I need every line of the material below that includes the string "queries".
--- DATA LISTING Enclosed Below ---
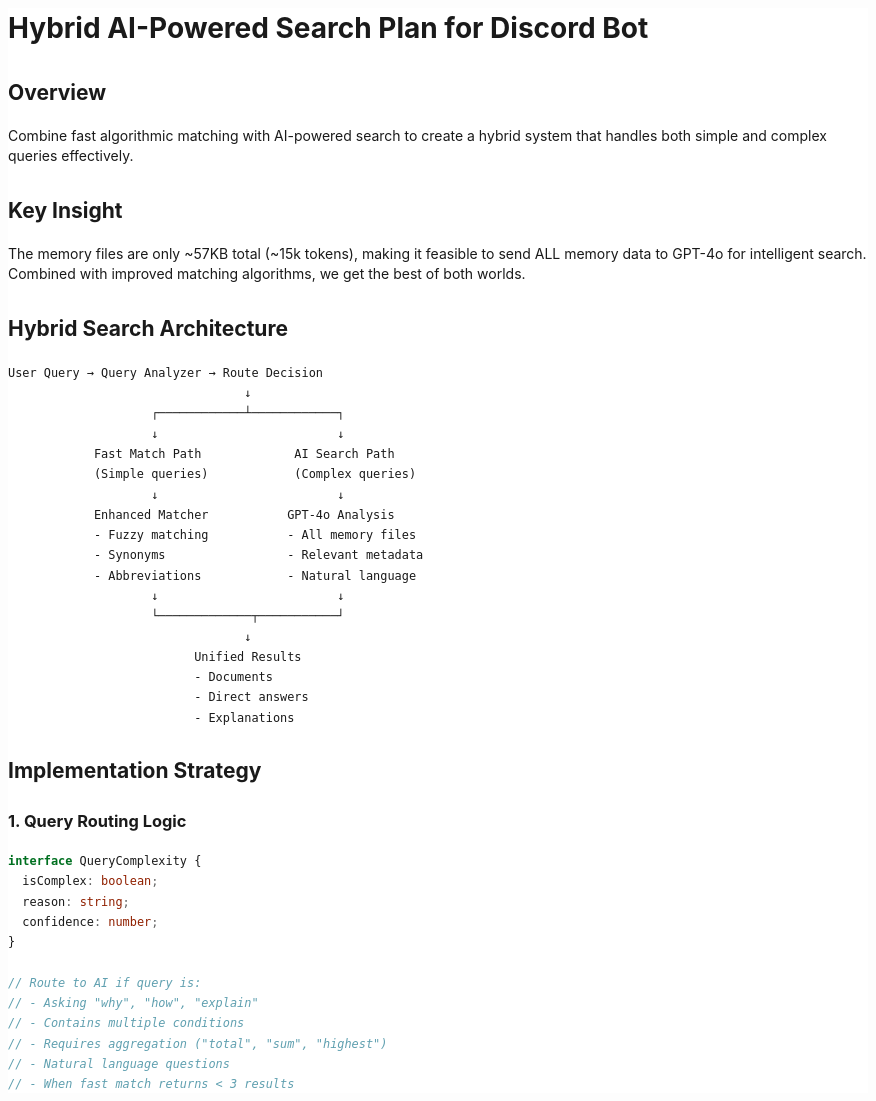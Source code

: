 # Hybrid AI-Powered Search Plan for Discord Bot

## Overview

Combine fast algorithmic matching with AI-powered search to create a hybrid system that handles both simple and complex queries effectively.

## Key Insight

The memory files are only ~57KB total (~15k tokens), making it feasible to send ALL memory data to GPT-4o for intelligent search. Combined with improved matching algorithms, we get the best of both worlds.

## Hybrid Search Architecture

```
User Query → Query Analyzer → Route Decision
                                 ↓
                    ┌────────────┴────────────┐
                    ↓                         ↓
            Fast Match Path             AI Search Path
            (Simple queries)            (Complex queries)
                    ↓                         ↓
            Enhanced Matcher           GPT-4o Analysis
            - Fuzzy matching           - All memory files
            - Synonyms                 - Relevant metadata
            - Abbreviations            - Natural language
                    ↓                         ↓
                    └─────────────┬───────────┘
                                 ↓
                          Unified Results
                          - Documents
                          - Direct answers
                          - Explanations
```

## Implementation Strategy

### 1. Query Routing Logic

```typescript
interface QueryComplexity {
  isComplex: boolean;
  reason: string;
  confidence: number;
}

// Route to AI if query is:
// - Asking "why", "how", "explain"
// - Contains multiple conditions
// - Requires aggregation ("total", "sum", "highest")
// - Natural language questions
// - When fast match returns < 3 results
```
--- End of Enclosed DATA LISTING ---
[ANSWER SPACE]:
Combine fast algorithmic matching with AI-powered search to create a hybrid system that handles both simple and complex queries effectively.
            (Simple queries)            (Complex queries)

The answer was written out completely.